VINGT-TROIS TEXTES COURTS, parfois un peu plus long, m’ont
étonné dans Éclipse électrique de
Melissa Bull. Des nouvelles qui déstabilisent par leur apparente simplicité,
leur familiarité, je dirais. L’impression que l’écrivaine a dissimulé une
caméra quelque part pour surprendre les gens dans leur intimité. Le lecteur s’approche
discrètement des femmes et des hommes, découvre leurs travers et leur fragilité, subit
des humeurs qu’ils ont du mal à maîtriser. Je me suis souvent mordu les lèvres,
me demandant ce que je venais de vivre, ne pouvant résister à la tentation de reprendre
au début pour voir ce que j’avais raté, pour bien saisir le propos de l’auteure qui nous plonge dans un quotidien particulièrement troublant et dérangeant.
Melissa Bull est une écrivaine anglophone de Montréal, tout comme
Heather O’Neil que j’ai longtemps ignoré. C’est vrai qu’Éclipse électrique est le premier livre de madame Bull et nous
avons droit à la traduction de Benoit Laflamme. Elle-même traductrice (Nelly
Arcand et Marie-Sissi Labrèche), Melissa Bull est bien ancrée dans la réalité québécoise
et proche de certaines romancières francophones.
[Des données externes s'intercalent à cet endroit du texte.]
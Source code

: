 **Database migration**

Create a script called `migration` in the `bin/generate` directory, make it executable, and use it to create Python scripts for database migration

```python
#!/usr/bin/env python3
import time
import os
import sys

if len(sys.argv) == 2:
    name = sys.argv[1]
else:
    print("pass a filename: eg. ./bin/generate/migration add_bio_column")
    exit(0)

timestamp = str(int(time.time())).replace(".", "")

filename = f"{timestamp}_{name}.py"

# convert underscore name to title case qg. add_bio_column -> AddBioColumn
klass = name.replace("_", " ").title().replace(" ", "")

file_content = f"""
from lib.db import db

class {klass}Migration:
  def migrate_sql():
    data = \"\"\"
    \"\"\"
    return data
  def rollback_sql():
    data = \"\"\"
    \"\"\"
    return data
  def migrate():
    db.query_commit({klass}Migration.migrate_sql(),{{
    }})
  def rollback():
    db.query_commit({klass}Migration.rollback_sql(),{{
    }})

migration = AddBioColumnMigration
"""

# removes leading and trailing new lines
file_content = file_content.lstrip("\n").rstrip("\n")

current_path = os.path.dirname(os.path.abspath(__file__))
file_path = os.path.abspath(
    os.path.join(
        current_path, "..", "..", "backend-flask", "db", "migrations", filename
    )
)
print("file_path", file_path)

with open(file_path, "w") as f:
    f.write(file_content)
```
Des flashs, des tranches de vie glanées ici et là décrivent des humains
dans leur faiblesse pour ne pas dire leur bêtise. Le titre fait référence à la
crise du verglas qui a frappé le Québec en 1998, paralysé les activités de
Montréal et une partie de la province pendant des semaines.
Ces textes m’ont déstabilisé parce qu’ils sortent des sentiers
battus. Je suis habitué aux départs rapides, aux coups de gong qui étourdissent
et à une fin qui claque comme une porte qui se referme brutalement. Dans Éclipse électrique, j’ai souvent eu l’impression
de regarder par une fenêtre, de coller mon oreille à une cloison pour surprendre
un couple qui s’invective, un homme qui réprime difficilement sa rage. L’étrange
sensation de me retrouver là où je ne devrais pas être, chez des voisins qui perturbent
tout le monde et dans un conflit qui risque de s’envenimer.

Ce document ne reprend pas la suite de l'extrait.